[The problem]: What is the number of lines in the data below that hold the word "Stockmark"? Give nothing beyond that number.

########################################

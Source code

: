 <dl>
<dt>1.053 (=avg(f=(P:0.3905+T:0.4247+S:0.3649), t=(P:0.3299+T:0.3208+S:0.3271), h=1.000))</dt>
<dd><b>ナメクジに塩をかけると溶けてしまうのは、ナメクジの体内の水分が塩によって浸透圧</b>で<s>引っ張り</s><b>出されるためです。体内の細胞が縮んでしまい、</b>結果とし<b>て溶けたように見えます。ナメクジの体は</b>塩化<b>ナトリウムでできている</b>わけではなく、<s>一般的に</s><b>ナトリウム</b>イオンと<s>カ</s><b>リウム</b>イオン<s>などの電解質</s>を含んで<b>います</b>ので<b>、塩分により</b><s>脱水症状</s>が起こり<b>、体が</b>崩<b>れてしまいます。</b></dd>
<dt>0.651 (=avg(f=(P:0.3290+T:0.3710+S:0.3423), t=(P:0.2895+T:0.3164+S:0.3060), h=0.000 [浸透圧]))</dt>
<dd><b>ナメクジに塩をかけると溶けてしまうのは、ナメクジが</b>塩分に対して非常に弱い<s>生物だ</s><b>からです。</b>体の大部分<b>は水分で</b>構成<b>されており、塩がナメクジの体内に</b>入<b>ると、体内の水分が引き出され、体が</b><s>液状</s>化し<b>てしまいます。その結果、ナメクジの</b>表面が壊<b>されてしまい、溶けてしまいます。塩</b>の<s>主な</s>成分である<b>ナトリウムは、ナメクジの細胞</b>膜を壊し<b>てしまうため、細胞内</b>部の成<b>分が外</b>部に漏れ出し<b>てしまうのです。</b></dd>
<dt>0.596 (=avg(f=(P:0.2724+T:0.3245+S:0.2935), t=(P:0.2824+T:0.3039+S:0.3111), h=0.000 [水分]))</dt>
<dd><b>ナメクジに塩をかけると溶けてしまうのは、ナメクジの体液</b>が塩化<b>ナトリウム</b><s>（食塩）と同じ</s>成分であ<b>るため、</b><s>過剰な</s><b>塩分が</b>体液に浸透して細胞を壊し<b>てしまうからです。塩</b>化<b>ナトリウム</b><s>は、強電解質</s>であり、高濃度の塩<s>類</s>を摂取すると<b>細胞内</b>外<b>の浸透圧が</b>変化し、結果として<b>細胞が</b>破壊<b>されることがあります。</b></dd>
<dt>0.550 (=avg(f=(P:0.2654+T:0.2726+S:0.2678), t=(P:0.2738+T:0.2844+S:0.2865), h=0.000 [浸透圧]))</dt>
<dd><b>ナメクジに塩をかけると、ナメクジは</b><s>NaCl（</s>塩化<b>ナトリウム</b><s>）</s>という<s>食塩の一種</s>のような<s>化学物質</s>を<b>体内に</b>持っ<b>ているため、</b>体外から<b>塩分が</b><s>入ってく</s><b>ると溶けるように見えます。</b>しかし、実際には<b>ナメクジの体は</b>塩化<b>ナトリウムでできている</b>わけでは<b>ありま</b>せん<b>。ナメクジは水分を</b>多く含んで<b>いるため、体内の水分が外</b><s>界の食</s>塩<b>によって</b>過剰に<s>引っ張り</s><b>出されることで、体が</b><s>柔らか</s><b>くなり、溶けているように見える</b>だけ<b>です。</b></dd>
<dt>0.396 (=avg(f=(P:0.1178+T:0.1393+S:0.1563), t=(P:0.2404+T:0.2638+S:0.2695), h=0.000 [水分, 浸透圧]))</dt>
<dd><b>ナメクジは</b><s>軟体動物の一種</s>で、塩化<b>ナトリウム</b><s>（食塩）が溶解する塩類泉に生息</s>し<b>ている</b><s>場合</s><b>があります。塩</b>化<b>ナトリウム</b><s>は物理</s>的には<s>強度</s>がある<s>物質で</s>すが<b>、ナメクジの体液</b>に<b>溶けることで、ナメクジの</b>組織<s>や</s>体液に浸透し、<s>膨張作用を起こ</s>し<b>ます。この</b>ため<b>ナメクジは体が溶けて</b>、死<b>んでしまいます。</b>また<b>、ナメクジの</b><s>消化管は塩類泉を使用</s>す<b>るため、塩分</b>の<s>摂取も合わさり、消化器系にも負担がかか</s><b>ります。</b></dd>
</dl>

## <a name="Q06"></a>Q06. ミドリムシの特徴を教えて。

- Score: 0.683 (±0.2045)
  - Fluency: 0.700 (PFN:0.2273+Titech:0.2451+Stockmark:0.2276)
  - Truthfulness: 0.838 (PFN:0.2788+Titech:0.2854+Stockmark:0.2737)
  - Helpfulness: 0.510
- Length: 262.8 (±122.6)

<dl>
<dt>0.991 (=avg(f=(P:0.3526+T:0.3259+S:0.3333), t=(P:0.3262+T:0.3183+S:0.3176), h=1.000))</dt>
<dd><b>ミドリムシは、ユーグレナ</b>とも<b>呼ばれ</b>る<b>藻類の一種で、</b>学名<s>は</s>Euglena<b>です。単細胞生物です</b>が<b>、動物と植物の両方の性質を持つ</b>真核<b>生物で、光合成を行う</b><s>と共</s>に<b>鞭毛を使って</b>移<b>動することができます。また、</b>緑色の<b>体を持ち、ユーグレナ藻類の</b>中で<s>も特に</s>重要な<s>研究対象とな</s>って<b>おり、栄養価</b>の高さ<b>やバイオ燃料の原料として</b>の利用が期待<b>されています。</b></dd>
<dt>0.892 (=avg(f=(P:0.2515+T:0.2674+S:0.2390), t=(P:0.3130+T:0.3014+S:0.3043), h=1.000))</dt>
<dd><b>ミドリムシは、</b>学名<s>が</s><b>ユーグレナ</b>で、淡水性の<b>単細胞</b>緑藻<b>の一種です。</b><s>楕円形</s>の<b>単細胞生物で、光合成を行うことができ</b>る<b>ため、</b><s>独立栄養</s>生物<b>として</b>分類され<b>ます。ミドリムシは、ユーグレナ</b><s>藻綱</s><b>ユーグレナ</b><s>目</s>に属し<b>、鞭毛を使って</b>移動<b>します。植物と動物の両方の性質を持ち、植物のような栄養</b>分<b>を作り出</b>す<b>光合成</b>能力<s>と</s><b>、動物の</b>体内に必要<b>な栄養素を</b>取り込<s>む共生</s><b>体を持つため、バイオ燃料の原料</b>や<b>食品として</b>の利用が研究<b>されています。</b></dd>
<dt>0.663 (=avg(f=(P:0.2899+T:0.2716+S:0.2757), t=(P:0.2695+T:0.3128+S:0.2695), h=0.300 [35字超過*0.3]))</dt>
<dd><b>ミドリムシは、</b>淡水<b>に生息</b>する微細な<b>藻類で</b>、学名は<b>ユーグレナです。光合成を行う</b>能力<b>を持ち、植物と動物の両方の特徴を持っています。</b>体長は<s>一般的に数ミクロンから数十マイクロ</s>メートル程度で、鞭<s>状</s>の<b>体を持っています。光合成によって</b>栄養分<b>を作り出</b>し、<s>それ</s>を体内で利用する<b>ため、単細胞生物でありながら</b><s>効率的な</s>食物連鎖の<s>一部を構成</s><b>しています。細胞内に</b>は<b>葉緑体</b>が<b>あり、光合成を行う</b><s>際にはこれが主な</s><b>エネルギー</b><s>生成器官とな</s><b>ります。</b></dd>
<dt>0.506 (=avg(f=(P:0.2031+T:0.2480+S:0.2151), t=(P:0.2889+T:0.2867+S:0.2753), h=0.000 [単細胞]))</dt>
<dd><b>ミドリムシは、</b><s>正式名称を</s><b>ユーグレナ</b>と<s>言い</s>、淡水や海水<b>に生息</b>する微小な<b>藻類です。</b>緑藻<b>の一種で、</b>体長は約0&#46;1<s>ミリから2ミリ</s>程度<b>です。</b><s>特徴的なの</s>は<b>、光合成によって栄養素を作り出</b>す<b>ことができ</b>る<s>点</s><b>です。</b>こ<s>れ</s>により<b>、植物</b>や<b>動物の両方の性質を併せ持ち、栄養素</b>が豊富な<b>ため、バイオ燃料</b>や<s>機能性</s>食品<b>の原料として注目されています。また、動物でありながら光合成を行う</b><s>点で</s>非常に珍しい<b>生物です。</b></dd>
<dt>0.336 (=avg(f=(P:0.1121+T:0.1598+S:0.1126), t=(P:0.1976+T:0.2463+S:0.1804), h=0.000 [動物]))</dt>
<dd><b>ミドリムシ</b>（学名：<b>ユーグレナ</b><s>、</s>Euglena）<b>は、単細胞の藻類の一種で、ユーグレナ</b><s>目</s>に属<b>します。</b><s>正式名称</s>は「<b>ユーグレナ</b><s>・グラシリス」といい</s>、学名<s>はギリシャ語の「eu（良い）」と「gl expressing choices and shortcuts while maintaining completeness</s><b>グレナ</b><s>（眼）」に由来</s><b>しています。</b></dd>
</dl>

########################################

[Response to the exercise]: 2